• [The records]:
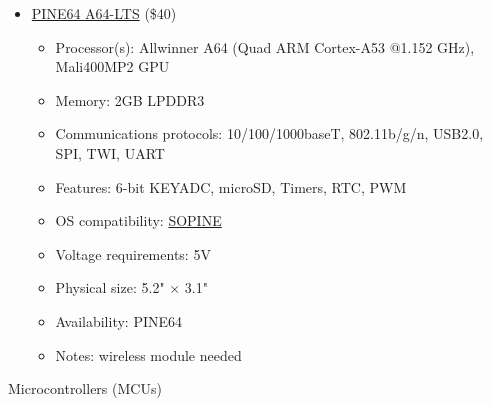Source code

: \begin{itemize}
    \item
    \href{https://www.pine64.org/devices/single-board-computers/pine-a64-lts/}{PINE64 A64-LTS}
    (\$40)
    \begin{itemize}
        \item Processor(s): Allwinner A64 (Quad ARM Cortex-A53 @1.152 GHz), Mali400MP2 GPU
        \item Memory: 2GB LPDDR3
        \item Communications protocols: 10/100/1000baseT, 802.11b/g/n, USB2.0, SPI, TWI, UART 
        \item Features: 6-bit KEYADC, microSD, Timers, RTC, PWM
        \item OS compatibility: \href{https://wiki.pine64.org/wiki/SOPINE_Software_Release}{SOPINE}
        \item Voltage requirements: 5V
        \item Physical size: 5.2" $\times$ 3.1"
        \item Availability: PINE64
        \item Notes: wireless module needed
    \end{itemize}
\end{itemize}
Microcontrollers (MCUs)
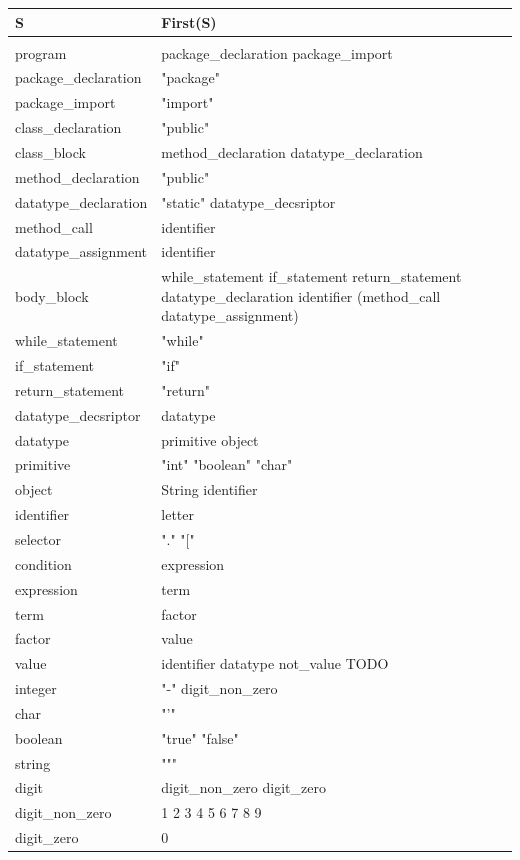 \begin{tabular}{p{4cm}l}
	S & First(S) \\ \hline
	& \\
	program & package\_declaration package\_import  \\
	package\_declaration & "package" \\
	package\_import & "import" \\
	class\_declaration & "public" \\
	class\_block & method\_declaration datatype\_declaration \\
	method\_declaration & "public" \\
	datatype\_declaration & "static" datatype\_decsriptor \\
	method\_call & identifier \\
	datatype\_assignment & identifier \\
	body\_block & while\_statement if\_statement return\_statement datatype\_declaration identifier (method\_call datatype\_assignment) \\
	while\_statement & "while" \\
	if\_statement & "if" \\
	return\_statement & "return" \\
	datatype\_decsriptor & datatype \\
	datatype & primitive object \\
	primitive & "int" "boolean" "char" \\
	object & String identifier \\
	identifier & letter \\
	selector & "." "[" \\
	condition & expression \\
	expression & term \\
	term & factor \\
	factor & value \\
	value & identifier datatype not\_value TODO \\
	integer & "-" digit\_non\_zero \\
	char & "'"\\
	boolean & "true" "false" \\
	string & """ \\
	digit & digit\_non\_zero digit\_zero \\
	digit\_non\_zero & 1 2 3 4 5 6 7 8 9 \\
	digit\_zero & 0 \\
\end{tabular}


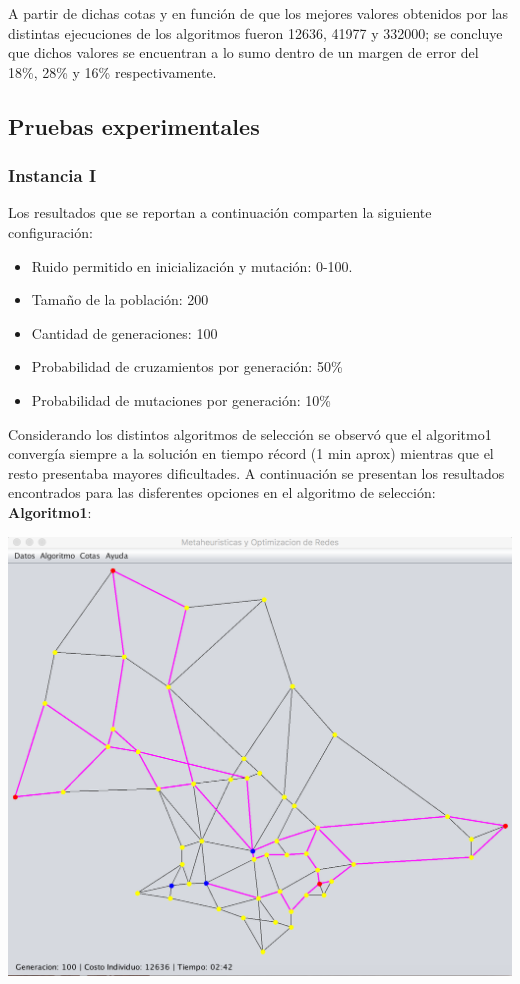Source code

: \documentclass{extarticle}
\begin{document}
A partir de dichas cotas y en función de que los mejores valores obtenidos por las distintas ejecuciones de los algoritmos fueron 12636, 41977 y 332000; se concluye que dichos valores se encuentran a lo sumo dentro de un margen de error del 18\%, 28\% y 16\% respectivamente.
\subsection{Pruebas experimentales}
\subsubsection{Instancia I}
Los resultados que se reportan a continuación comparten la siguiente configuración:
\begin{itemize}
	\item Ruido permitido en inicialización y mutación: 0-100.
	\item Tamaño de la población: 200
	\item Cantidad de generaciones: 100
	\item Probabilidad de cruzamientos por generación: 50\%
	\item Probabilidad de mutaciones por generación: 10\%
\end{itemize}
Considerando los distintos algoritmos de selección se observó que el algoritmo1 convergía siempre a la solución en tiempo récord (1 min aprox) mientras que el resto presentaba mayores dificultades. A continuación se presentan los resultados encontrados para las disferentes opciones en el algoritmo de selección:
\newpage
\textbf{Algoritmo1}:
\begin{center}
	\includegraphics[scale=0.4]{img/metaheuristica/i1_s1}
\end{center}
\end{document}
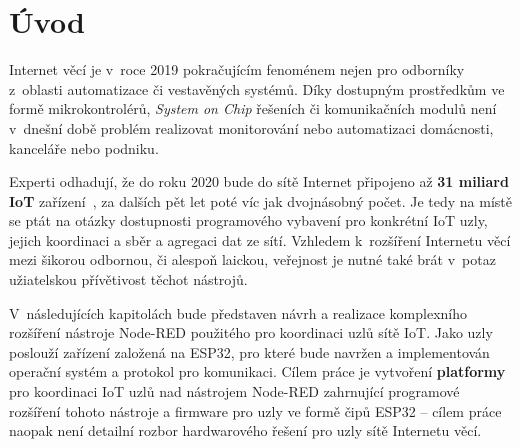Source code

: \chapter{Úvod}
\label{ch:uvod}

Internet věcí je v~roce 2019 pokračujícím fenoménem nejen pro odborníky z~oblasti automatizace či vestavěných systémů.
Díky dostupným prostředkům ve formě mikrokontrolérů, \textit{System on Chip} řešeních či komunikačních modulů není
v~dnešní době problém realizovat monitorování nebo automatizaci domácnosti, kanceláře nebo podniku.

Experti odhadují, že do roku 2020 bude do sítě Internet připojeno až \textbf{31 miliard IoT}
zařízení~\cite{StatistaIoT, IoTTrends}, za dalších pět let poté víc jak dvojnásobný počet.
Je tedy na místě se ptát na otázky dostupnosti programového vybavení pro konkrétní IoT uzly, jejich koordinaci a sběr
a agregaci dat ze sítí.
Vzhledem k~rozšíření Internetu věcí mezi šikorou odbornou, či alespoň laickou, veřejnost je nutné také brát v~potaz
užiatelskou přívětivost těchot nástrojů.

V~následujících kapitolách bude představen návrh a realizace komplexního rozšíření nástroje Node-RED použitého pro
koordinaci uzlů sítě IoT. Jako uzly poslouží zařízení založená na ESP32, pro které bude navržen a implementován
operační systém a protokol pro komunikaci.
Cílem práce je vytvoření \textbf{platformy} pro koordinaci IoT uzlů nad nástrojem Node-RED zahrnující
programové rozšíření tohoto nástroje a firmware pro uzly ve formě čipů ESP32 -- cílem práce naopak není
detailní rozbor hardwarového řešení pro uzly sítě Internetu věcí.

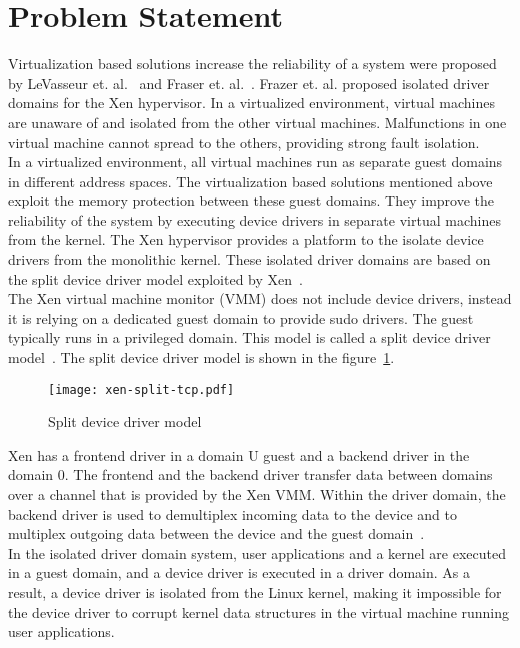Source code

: \section {Problem Statement}
\label{sec:problem}
Virtualization based solutions increase the reliability of a system were proposed by LeVasseur et. al.~\cite{LeVasseur04UnmodifiedDriverReuse} and Fraser et. al.~\cite{Fraser04safehardware}. Frazer et. al. proposed isolated driver domains for the Xen hypervisor. In a virtualized environment, virtual machines are unaware of and isolated from the other virtual machines. Malfunctions in one virtual machine cannot spread to the others, providing strong fault isolation. 
\\[3mm]
In a virtualized environment, all virtual machines run as separate guest domains in different address spaces. The virtualization based solutions mentioned above exploit the memory protection between these guest domains. They improve the reliability of the system by executing device drivers in separate virtual machines from the kernel. The Xen hypervisor provides a platform to the isolate device drivers from the monolithic kernel. These isolated driver domains are based on the split device driver model exploited by Xen~\cite{driverdomain}. 
\\[3mm]
The Xen virtual machine monitor (VMM) does not include device drivers, instead it is relying on a dedicated guest domain to provide sudo drivers. The guest typically runs in a privileged domain. This model is called a split device driver model~\cite{Chisnall:2007:DGX:1407351}. The split device driver model is shown in the figure~\ref{fig:xen-split}.
\begin{figure}[!ht]
\centering
\texttt{[image: xen-split-tcp.pdf]}
\caption{Split device driver model}
\label{fig:xen-split}
\end{figure}
Xen has a frontend driver in a domain U guest and a backend driver in the domain 0. The frontend and the backend driver transfer data between domains over a channel that is provided by the Xen VMM. Within the driver domain, the backend driver is used to demultiplex incoming data to the device and to multiplex outgoing data between the device and the guest domain~\cite{driverdomain}.
\\[3mm]
In the isolated driver domain system, user applications and a kernel are executed in a guest domain, and a device driver is executed in a driver domain. As a result, a device driver is isolated from the Linux kernel, making it impossible for the device driver to corrupt kernel data structures in the virtual machine running user applications.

• [Your task]: Every line of the records above should be reproduced exactly, with no pictures included.

• [Problem solution]:
Source code

: \begin{itemize}
    \item
    \href{https://www.pine64.org/devices/single-board-computers/pine-a64-lts/}{PINE64 A64-LTS}
    (\$40)
    \begin{itemize}
        \item Processor(s): Allwinner A64 (Quad ARM Cortex-A53 @1.152 GHz), Mali400MP2 GPU
        \item Memory: 2GB LPDDR3
        \item Communications protocols: 10/100/1000baseT, 802.11b/g/n, USB2.0, SPI, TWI, UART 
        \item Features: 6-bit KEYADC, microSD, Timers, RTC, PWM
        \item OS compatibility: \href{https://wiki.pine64.org/wiki/SOPINE_Software_Release}{SOPINE}
        \item Voltage requirements: 5V
        \item Physical size: 5.2" $\times$ 3.1"
        \item Availability: PINE64
        \item Notes: wireless module needed
    \end{itemize}
\end{itemize}
Microcontrollers (MCUs)
 \begin{tabular}{p{4cm}l}
	S & First(S) \\ \hline
	& \\
	program & package\_declaration package\_import  \\
	package\_declaration & "package" \\
	package\_import & "import" \\
	class\_declaration & "public" \\
	class\_block & method\_declaration datatype\_declaration \\
	method\_declaration & "public" \\
	datatype\_declaration & "static" datatype\_decsriptor \\
	method\_call & identifier \\
	datatype\_assignment & identifier \\
	body\_block & while\_statement if\_statement return\_statement datatype\_declaration identifier (method\_call datatype\_assignment) \\
	while\_statement & "while" \\
	if\_statement & "if" \\
	return\_statement & "return" \\
	datatype\_decsriptor & datatype \\
	datatype & primitive object \\
	primitive & "int" "boolean" "char" \\
	object & String identifier \\
	identifier & letter \\
	selector & "." "[" \\
	condition & expression \\
	expression & term \\
	term & factor \\
	factor & value \\
	value & identifier datatype not\_value TODO \\
	integer & "-" digit\_non\_zero \\
	char & "'"\\
	boolean & "true" "false" \\
	string & """ \\
	digit & digit\_non\_zero digit\_zero \\
	digit\_non\_zero & 1 2 3 4 5 6 7 8 9 \\
	digit\_zero & 0 \\
\end{tabular}


Source code

: \documentclass{extarticle}
\begin{document}
A partir de dichas cotas y en función de que los mejores valores obtenidos por las distintas ejecuciones de los algoritmos fueron 12636, 41977 y 332000; se concluye que dichos valores se encuentran a lo sumo dentro de un margen de error del 18\%, 28\% y 16\% respectivamente.
\subsection{Pruebas experimentales}
\subsubsection{Instancia I}
Los resultados que se reportan a continuación comparten la siguiente configuración:
\begin{itemize}
	\item Ruido permitido en inicialización y mutación: 0-100.
	\item Tamaño de la población: 200
	\item Cantidad de generaciones: 100
	\item Probabilidad de cruzamientos por generación: 50\%
	\item Probabilidad de mutaciones por generación: 10\%
\end{itemize}
Considerando los distintos algoritmos de selección se observó que el algoritmo1 convergía siempre a la solución en tiempo récord (1 min aprox) mientras que el resto presentaba mayores dificultades. A continuación se presentan los resultados encontrados para las disferentes opciones en el algoritmo de selección:
\newpage
\textbf{Algoritmo1}:
\begin{center}
	\includegraphics[scale=0.4]{img/metaheuristica/i1_s1}
\end{center}
\end{document}
Source code

: \chapter{Úvod}
\label{ch:uvod}

Internet věcí je v~roce 2019 pokračujícím fenoménem nejen pro odborníky z~oblasti automatizace či vestavěných systémů.
Díky dostupným prostředkům ve formě mikrokontrolérů, \textit{System on Chip} řešeních či komunikačních modulů není
v~dnešní době problém realizovat monitorování nebo automatizaci domácnosti, kanceláře nebo podniku.

Experti odhadují, že do roku 2020 bude do sítě Internet připojeno až \textbf{31 miliard IoT}
zařízení~\cite{StatistaIoT, IoTTrends}, za dalších pět let poté víc jak dvojnásobný počet.
Je tedy na místě se ptát na otázky dostupnosti programového vybavení pro konkrétní IoT uzly, jejich koordinaci a sběr
a agregaci dat ze sítí.
Vzhledem k~rozšíření Internetu věcí mezi šikorou odbornou, či alespoň laickou, veřejnost je nutné také brát v~potaz
užiatelskou přívětivost těchot nástrojů.

V~následujících kapitolách bude představen návrh a realizace komplexního rozšíření nástroje Node-RED použitého pro
koordinaci uzlů sítě IoT. Jako uzly poslouží zařízení založená na ESP32, pro které bude navržen a implementován
operační systém a protokol pro komunikaci.
Cílem práce je vytvoření \textbf{platformy} pro koordinaci IoT uzlů nad nástrojem Node-RED zahrnující
programové rozšíření tohoto nástroje a firmware pro uzly ve formě čipů ESP32 -- cílem práce naopak není
detailní rozbor hardwarového řešení pro uzly sítě Internetu věcí.

Source code

: \section {Problem Statement}
\label{sec:problem}
Virtualization based solutions increase the reliability of a system were proposed by LeVasseur et. al.~\cite{LeVasseur04UnmodifiedDriverReuse} and Fraser et. al.~\cite{Fraser04safehardware}. Frazer et. al. proposed isolated driver domains for the Xen hypervisor. In a virtualized environment, virtual machines are unaware of and isolated from the other virtual machines. Malfunctions in one virtual machine cannot spread to the others, providing strong fault isolation. 
\\[3mm]
In a virtualized environment, all virtual machines run as separate guest domains in different address spaces. The virtualization based solutions mentioned above exploit the memory protection between these guest domains. They improve the reliability of the system by executing device drivers in separate virtual machines from the kernel. The Xen hypervisor provides a platform to the isolate device drivers from the monolithic kernel. These isolated driver domains are based on the split device driver model exploited by Xen~\cite{driverdomain}. 
\\[3mm]
The Xen virtual machine monitor (VMM) does not include device drivers, instead it is relying on a dedicated guest domain to provide sudo drivers. The guest typically runs in a privileged domain. This model is called a split device driver model~\cite{Chisnall:2007:DGX:1407351}. The split device driver model is shown in the figure~\ref{fig:xen-split}.
\begin{figure}[!ht]
\centering
\texttt{[image: xen-split-tcp.pdf]}
\caption{Split device driver model}
\label{fig:xen-split}
\end{figure}
Xen has a frontend driver in a domain U guest and a backend driver in the domain 0. The frontend and the backend driver transfer data between domains over a channel that is provided by the Xen VMM. Within the driver domain, the backend driver is used to demultiplex incoming data to the device and to multiplex outgoing data between the device and the guest domain~\cite{driverdomain}.
\\[3mm]
In the isolated driver domain system, user applications and a kernel are executed in a guest domain, and a device driver is executed in a driver domain. As a result, a device driver is isolated from the Linux kernel, making it impossible for the device driver to corrupt kernel data structures in the virtual machine running user applications.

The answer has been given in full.